Use read-time filters like bbox= (and format-specific filters) to avoid loading unnecessary features.
When Not to Use
Do not use this skill when the required source data, identifiers, files, or credentials are missing.
Do not use this skill when the user asks for fabricated results, unsupported claims, or out-of-scope conclusions.
Do not use this skill when a simpler direct answer is more appropriate than the documented workflow.
Required Inputs
A clearly specified task goal aligned with the documented scope.
All required files, identifiers, parameters, or environment variables before execution.
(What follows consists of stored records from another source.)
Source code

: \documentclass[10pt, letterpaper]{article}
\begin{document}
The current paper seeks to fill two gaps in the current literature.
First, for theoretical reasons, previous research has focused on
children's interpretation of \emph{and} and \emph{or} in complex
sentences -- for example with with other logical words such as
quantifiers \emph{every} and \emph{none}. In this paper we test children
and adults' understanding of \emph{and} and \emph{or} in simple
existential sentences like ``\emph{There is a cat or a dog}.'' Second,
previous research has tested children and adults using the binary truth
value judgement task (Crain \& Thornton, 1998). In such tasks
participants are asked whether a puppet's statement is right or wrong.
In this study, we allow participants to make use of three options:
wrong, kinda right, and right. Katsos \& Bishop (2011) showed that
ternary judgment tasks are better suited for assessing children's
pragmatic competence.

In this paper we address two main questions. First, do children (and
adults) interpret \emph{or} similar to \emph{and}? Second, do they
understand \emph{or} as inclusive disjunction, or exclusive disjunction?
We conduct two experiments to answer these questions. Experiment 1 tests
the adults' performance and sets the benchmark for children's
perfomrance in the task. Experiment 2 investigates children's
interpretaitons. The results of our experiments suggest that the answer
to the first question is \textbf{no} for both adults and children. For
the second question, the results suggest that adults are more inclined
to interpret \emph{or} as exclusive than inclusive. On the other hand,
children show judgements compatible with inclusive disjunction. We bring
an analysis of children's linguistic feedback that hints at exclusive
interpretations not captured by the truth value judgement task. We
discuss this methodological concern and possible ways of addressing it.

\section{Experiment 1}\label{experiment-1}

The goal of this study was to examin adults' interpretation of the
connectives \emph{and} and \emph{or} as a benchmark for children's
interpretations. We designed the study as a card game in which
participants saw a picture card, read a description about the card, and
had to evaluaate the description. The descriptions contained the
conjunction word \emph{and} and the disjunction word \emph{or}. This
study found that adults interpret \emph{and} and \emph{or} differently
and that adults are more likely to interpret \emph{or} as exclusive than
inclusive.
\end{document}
Any domain constraints, formatting requirements, and expected output destination if applicable.
Recommended Workflow
Validate the request against the skill boundary and confirm all required inputs are present.
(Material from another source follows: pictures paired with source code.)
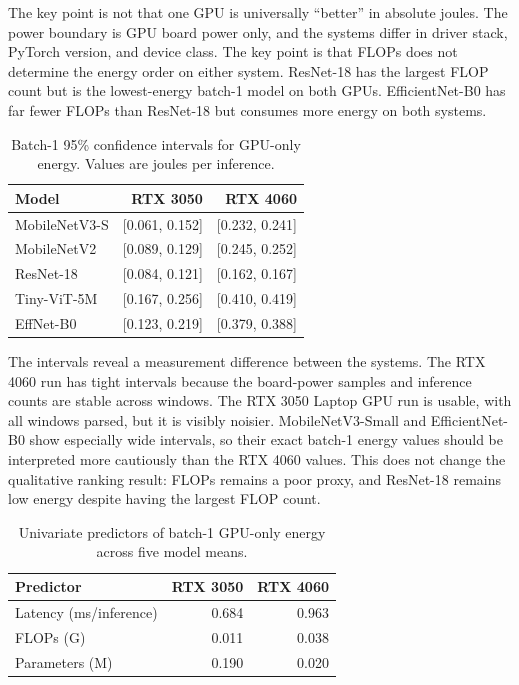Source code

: \documentclass[conference]{IEEEtran}
\begin{document}
The key point is not that one GPU is universally ``better'' in absolute
joules. The power boundary is GPU board power only, and the systems differ in
driver stack, PyTorch version, and device class. The key point is that FLOPs
does not determine the energy order on either system. ResNet-18 has the
largest FLOP count but is the lowest-energy batch-1 model on both GPUs.
EfficientNet-B0 has far fewer FLOPs than ResNet-18 but consumes more energy on
both systems.

\begin{table}[t]
\centering
\caption{Batch-1 95\% confidence intervals for GPU-only energy. Values are
joules per inference.}
\label{tab:ci}
\scriptsize
\begin{tabular}{@{}lrr@{}}
\toprule
Model & RTX 3050 & RTX 4060\\
\midrule
MobileNetV3-S & [0.061, 0.152] & [0.232, 0.241]\\
MobileNetV2 & [0.089, 0.129] & [0.245, 0.252]\\
ResNet-18 & [0.084, 0.121] & [0.162, 0.167]\\
Tiny-ViT-5M & [0.167, 0.256] & [0.410, 0.419]\\
EffNet-B0 & [0.123, 0.219] & [0.379, 0.388]\\
\bottomrule
\end{tabular}
\end{table}

The intervals reveal a measurement difference between the systems. The RTX
4060 run has tight intervals because the board-power samples and inference
counts are stable across windows. The RTX 3050 Laptop GPU run is usable, with
all windows parsed, but it is visibly noisier. MobileNetV3-Small and
EfficientNet-B0 show especially wide intervals, so their exact batch-1 energy
values should be interpreted more cautiously than the RTX 4060 values. This
does not change the qualitative ranking result: FLOPs remains a poor proxy,
and ResNet-18 remains low energy despite having the largest FLOP count.

\begin{table}[t]
\centering
\caption{Univariate predictors of batch-1 GPU-only energy across five model
means.}
\label{tab:predictors}
\small
\begin{tabular}{lrr}
\toprule
Predictor & RTX 3050 & RTX 4060\\
\midrule
Latency (ms/inference) & 0.684 & 0.963\\
FLOPs (G) & 0.011 & 0.038\\
Parameters (M) & 0.190 & 0.020\\
\bottomrule
\end{tabular}
\end{table}
\end{document}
Select the documented execution path and prefer the simplest supported command or procedure.
Produce the expected output using the documented file format, schema, or narrative structure.
Run a final validation pass for completeness, consistency, and safety before returning the result.
Deterministic Output Rules
Use the same section order for every supported request of this skill.
Keep output field names stable and do not rename documented keys across examples.
If a value is unavailable, emit an explicit placeholder instead of omitting the field.
Output Contract
Return a structured deliverable that is directly usable without reformatting.
If a file is produced, prefer a deterministic output name such as geopandas_result.md unless the skill documentation defines a better convention.
Include a short validation summary describing what was checked, what assumptions were made, and any remaining limitations.
Validation and Safety Rules
Validate required inputs before execution and stop early when mandatory fields or files are missing.
Do not fabricate measurements, references, findings, or conclusions that are not supported by the provided source material.
Emit a clear warning when credentials, privacy constraints, safety boundaries, or unsupported requests affect the result.
Keep the output safe, reproducible, and within the documented scope at all times.
Failure Handling
If validation fails, explain the exact missing field, file, or parameter and show the minimum fix required.
If an external dependency or script fails, surface the command path, likely cause, and the next recovery step.
If partial output is returned, label it clearly and identify which checks could not be completed.
Completion Checklist
Confirm all required inputs were present and valid.
Confirm the supported execution path completed without unresolved errors.
Confirm the final deliverable matches the documented format exactly.
Confirm assumptions, limitations, and warnings are surfaced explicitly.
Quick Validation
Run this minimal verification path before full execution when possible:
No local script validation step is required for this skill.
Expected output format:
Result file: geopandas_result.md
Validation summary: PASS/FAIL with brief notes
Assumptions: explicit list if any
Scope Reminder
Core purpose: A Python library for reading, writing, and analyzing geospatial vector data; use it when you need spatial operations (buffer/overlay/join), CRS reprojection, or map visualization on formats like Shapefile/GeoJSON/GeoPackage or PostGIS.